Try it:
In your copy of the data, include no pictures and alter nothing else.

Input data:
*** Block opens ***

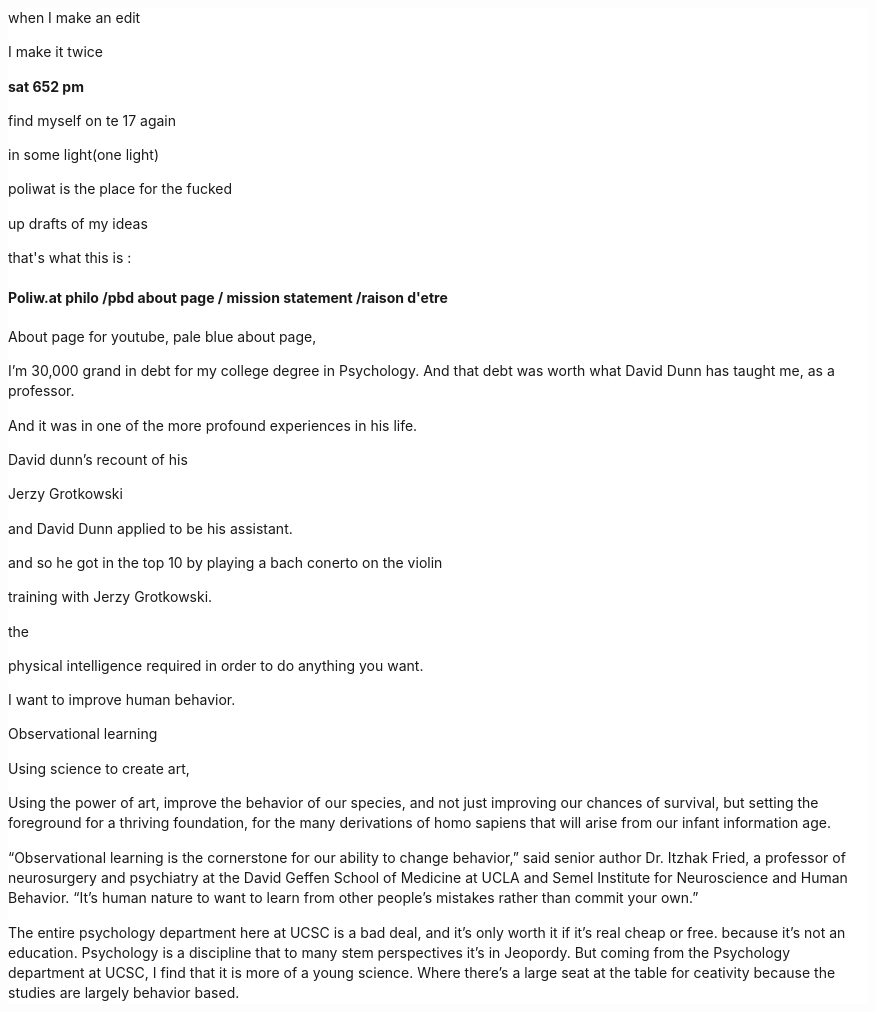 when I make an edit

I make it twice




**sat 652 pm**


find myself on te 17 again

in some light(one light)

poliwat is the place for the fucked

up drafts of my ideas

that's what this is :

#### Poliw.at philo /pbd about page / mission statement /raison d'etre


About page for youtube, pale blue about page,

I’m 30,000 grand in debt for my college degree in Psychology. And that debt was worth what David Dunn has taught me, as a professor.

And it was in one of the more profound experiences in his life.

David dunn’s recount of his

Jerzy Grotkowski


and David Dunn applied to be his assistant.

and so he got in the top 10 by playing a bach conerto on the violin


 training with  Jerzy Grotkowski.

the

physical intelligence required in order to do anything you want.

I want to improve human behavior.   

Observational learning

Using science to create art,

Using the power of art, improve the behavior of our species, and not just improving our chances of survival, but setting the foreground for a thriving foundation, for the many derivations of homo sapiens that will arise from our infant information age.

“Observational learning is the cornerstone for our ability to change behavior,” said senior author Dr. Itzhak Fried, a professor of neurosurgery and psychiatry at the David Geffen School of Medicine at UCLA and Semel Institute for Neuroscience and Human Behavior. “It’s human nature to want to learn from other people’s mistakes rather than commit your own.”


The entire psychology department here at UCSC is a bad deal, and it’s only worth it if it’s real cheap or free. because it’s not an education. Psychology is a discipline that to many stem perspectives it’s in Jeopordy. But coming from the Psychology department at UCSC, I find that it is more of a young science. Where there’s a large seat at the table for ceativity because the studies are largely behavior based.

*** Block closes ***

Answer box:
 when I make an edit

I make it twice




**sat 652 pm**


find myself on te 17 again

in some light(one light)

poliwat is the place for the fucked

up drafts of my ideas

that's what this is :

#### Poliw.at philo /pbd about page / mission statement /raison d'etre


About page for youtube, pale blue about page,

I’m 30,000 grand in debt for my college degree in Psychology. And that debt was worth what David Dunn has taught me, as a professor.

And it was in one of the more profound experiences in his life.

David dunn’s recount of his

Jerzy Grotkowski


and David Dunn applied to be his assistant.

and so he got in the top 10 by playing a bach conerto on the violin


 training with  Jerzy Grotkowski.

the

physical intelligence required in order to do anything you want.

I want to improve human behavior.   

Observational learning

Using science to create art,

Using the power of art, improve the behavior of our species, and not just improving our chances of survival, but setting the foreground for a thriving foundation, for the many derivations of homo sapiens that will arise from our infant information age.

“Observational learning is the cornerstone for our ability to change behavior,” said senior author Dr. Itzhak Fried, a professor of neurosurgery and psychiatry at the David Geffen School of Medicine at UCLA and Semel Institute for Neuroscience and Human Behavior. “It’s human nature to want to learn from other people’s mistakes rather than commit your own.”


The entire psychology department here at UCSC is a bad deal, and it’s only worth it if it’s real cheap or free. because it’s not an education. Psychology is a discipline that to many stem perspectives it’s in Jeopordy. But coming from the Psychology department at UCSC, I find that it is more of a young science. Where there’s a large seat at the table for ceativity because the studies are largely behavior based.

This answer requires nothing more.